Tool in police arsenal proves dangerous

MONDAY, Oct. 1, 2001 (HealthDayNews) -- A bean bag full of lead pellets that police can use instead of a gun to subdue violent people causes more severe injuries than previously thought.

A study of 40 people in Los Angeles who were hit by bean bags, which are approved for use in all 50 states, found one person was killed and many were far more seriously injured internally than expected, say doctors at the Emergency Medicine Department at the University of Southern California in Los Angeles.

Bean-bag weapons, introduced in 1996, are designed to subdue violent people with less danger of injury for everyone than guns. The bean bag, about 3 inches square, is shot from a shotgun. Because of its size, its force is distributed over a larger area of the body, reducing its impact and possible injury, especially compared to a penetrating bullet.

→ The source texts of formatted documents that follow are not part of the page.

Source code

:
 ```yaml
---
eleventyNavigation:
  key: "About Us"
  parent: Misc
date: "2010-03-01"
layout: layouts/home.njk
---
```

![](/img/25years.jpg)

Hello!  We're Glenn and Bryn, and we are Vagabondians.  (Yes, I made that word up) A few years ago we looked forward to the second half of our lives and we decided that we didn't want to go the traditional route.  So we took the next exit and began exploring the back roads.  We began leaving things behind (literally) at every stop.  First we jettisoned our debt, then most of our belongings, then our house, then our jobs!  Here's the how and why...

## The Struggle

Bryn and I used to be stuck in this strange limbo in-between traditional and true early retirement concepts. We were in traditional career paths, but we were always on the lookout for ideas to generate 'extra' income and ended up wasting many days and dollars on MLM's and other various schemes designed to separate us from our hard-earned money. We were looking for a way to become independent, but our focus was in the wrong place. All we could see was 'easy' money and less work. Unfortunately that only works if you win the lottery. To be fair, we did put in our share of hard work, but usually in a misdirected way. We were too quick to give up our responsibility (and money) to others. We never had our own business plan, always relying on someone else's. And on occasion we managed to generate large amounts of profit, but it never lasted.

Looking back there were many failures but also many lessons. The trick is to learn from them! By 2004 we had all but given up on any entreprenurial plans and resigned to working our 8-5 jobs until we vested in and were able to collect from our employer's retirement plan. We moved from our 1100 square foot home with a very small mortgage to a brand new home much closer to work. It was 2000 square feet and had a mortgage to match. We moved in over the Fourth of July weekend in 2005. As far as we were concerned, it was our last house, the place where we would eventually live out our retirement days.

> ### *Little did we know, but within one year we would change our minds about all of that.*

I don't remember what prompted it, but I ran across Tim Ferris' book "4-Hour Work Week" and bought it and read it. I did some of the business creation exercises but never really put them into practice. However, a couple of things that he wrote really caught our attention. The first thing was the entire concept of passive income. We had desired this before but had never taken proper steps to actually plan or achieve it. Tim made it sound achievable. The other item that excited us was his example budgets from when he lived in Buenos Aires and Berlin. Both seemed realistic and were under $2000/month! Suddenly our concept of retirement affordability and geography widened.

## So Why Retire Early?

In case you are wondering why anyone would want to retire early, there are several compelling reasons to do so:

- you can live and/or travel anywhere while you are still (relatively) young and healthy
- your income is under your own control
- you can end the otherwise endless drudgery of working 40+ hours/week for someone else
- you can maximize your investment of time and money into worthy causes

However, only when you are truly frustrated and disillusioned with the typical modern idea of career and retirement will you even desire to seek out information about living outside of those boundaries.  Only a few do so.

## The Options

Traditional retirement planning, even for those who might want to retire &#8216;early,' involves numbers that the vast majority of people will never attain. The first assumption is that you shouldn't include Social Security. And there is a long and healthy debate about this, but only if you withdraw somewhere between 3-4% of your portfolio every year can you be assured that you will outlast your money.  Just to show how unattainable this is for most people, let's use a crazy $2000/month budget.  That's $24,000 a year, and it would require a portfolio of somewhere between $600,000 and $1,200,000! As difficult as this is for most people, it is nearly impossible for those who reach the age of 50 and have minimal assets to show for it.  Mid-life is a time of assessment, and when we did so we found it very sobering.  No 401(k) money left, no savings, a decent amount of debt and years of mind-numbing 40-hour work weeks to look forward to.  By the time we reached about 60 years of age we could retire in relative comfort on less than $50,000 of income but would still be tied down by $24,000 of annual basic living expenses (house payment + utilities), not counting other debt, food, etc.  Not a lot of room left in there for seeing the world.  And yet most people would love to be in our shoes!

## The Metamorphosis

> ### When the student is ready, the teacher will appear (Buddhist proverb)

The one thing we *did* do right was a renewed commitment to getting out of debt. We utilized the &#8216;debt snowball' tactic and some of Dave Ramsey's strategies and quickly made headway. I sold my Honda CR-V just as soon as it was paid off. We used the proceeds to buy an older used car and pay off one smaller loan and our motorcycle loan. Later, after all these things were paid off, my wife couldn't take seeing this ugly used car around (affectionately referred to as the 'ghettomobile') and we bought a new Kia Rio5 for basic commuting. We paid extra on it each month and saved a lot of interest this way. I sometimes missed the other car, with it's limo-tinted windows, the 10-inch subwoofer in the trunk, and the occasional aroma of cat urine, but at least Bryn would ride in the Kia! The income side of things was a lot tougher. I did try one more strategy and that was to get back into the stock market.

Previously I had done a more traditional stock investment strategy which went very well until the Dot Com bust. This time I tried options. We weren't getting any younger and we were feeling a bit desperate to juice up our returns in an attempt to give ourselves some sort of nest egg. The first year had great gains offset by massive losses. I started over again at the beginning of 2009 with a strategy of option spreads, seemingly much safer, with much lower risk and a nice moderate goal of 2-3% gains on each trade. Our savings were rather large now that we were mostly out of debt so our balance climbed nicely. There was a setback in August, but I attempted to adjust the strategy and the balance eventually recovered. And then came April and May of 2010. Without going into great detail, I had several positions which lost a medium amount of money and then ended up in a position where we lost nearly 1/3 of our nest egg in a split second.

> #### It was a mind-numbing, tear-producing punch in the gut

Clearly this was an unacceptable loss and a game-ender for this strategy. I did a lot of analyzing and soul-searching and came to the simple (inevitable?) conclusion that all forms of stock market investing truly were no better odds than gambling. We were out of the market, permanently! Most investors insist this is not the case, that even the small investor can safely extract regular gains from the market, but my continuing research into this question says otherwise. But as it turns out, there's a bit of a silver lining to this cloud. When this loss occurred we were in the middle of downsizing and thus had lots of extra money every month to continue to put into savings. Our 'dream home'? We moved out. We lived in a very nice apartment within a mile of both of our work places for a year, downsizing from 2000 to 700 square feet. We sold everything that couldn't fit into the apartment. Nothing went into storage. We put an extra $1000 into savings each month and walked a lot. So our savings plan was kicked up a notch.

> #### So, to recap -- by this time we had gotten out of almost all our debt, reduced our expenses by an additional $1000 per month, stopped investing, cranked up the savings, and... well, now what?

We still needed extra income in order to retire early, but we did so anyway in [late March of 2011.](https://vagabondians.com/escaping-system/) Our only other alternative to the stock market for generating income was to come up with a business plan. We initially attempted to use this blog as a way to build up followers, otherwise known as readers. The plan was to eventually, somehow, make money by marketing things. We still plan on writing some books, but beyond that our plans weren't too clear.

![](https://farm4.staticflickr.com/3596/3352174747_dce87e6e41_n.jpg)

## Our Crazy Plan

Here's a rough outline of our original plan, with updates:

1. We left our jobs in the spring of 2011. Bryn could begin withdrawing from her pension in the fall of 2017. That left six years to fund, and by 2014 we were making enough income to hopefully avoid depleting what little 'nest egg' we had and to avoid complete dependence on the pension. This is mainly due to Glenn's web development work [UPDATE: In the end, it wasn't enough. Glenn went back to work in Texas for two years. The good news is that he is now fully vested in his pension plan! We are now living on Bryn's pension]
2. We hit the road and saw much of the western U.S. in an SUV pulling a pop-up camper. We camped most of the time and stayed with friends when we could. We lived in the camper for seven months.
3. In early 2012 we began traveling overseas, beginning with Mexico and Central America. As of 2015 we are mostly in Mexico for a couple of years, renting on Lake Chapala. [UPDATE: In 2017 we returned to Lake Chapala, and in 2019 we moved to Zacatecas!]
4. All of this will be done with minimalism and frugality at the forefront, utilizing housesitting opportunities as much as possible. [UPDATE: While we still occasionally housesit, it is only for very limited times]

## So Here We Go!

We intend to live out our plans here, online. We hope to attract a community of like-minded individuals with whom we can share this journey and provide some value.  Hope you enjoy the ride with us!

"But no one knew [its impact]. It was thought to be like being punched, being bruised, and injuries were minimized. But we were seeing injuries that were not consistent with 'being punched,'" says Dr. William Mallon, one of the authors of the study. He works at the jail that is part of the University of Southern California's Medical Center in Los Angeles. Findings appear in the October issue of Annals of Emergency Medicine.

Instead, doctors found severe injuries to the outside of the body as well as to internal organs. One man was killed when a bean bag shot from 25 feet penetrated his chest and lungs.

One of the problems, says study lead author Dr. Dirk deBrito, also at USC, is that the manufacturers -- and thus the police department -- say the bean bag shouldn't be used close up.

"The bean bag shouldn't be used closer than 30 feet, yet officers in the field often confront charging suspects in cramped buildings, which presents them with the impossible choice between using the bean bag closer than recommended or using lethal force with a handgun to protect themselves," says deBrito.

"Our goal [in the study] was to find out the potential for injury and to establish recommendations for community physicians," says fellow researcher Dr. Kathryn Challoner. "These people need a full trauma workup, like CT scans and tests."

"The bean bag is a less-lethal weapon, but not a non-lethal weapon. It is a projectile and has enough power to kill," if it hits someone in a vulnerable place, like the eye or chest, says Alan Flakes, a firearms instructor for the Chicago Police Department,

Although Flakes has trained police officers in how to use the bean bag, and officers are authorized to use it in several areas of the city, including O'Hare Airport, no one yet has used it in Chicago. More commonly used is pepper spray, which can disable a violent person without injury.

"If you have a guy with a Bowie knife threatening to kill himself, you can't shoot to kill, so the bean bag or spray could handle the situation with less harm to him and to the officer," Flakes says.

The study reviewed the injuries to 39 men and one woman who were subdued by bean bags and brought to the hospital. Many were under the influence of drugs or alcohol or were mentally disturbed. Many wielded weapons like machetes, axes or knives, and a number were threatening suicide or asking the officers to kill them.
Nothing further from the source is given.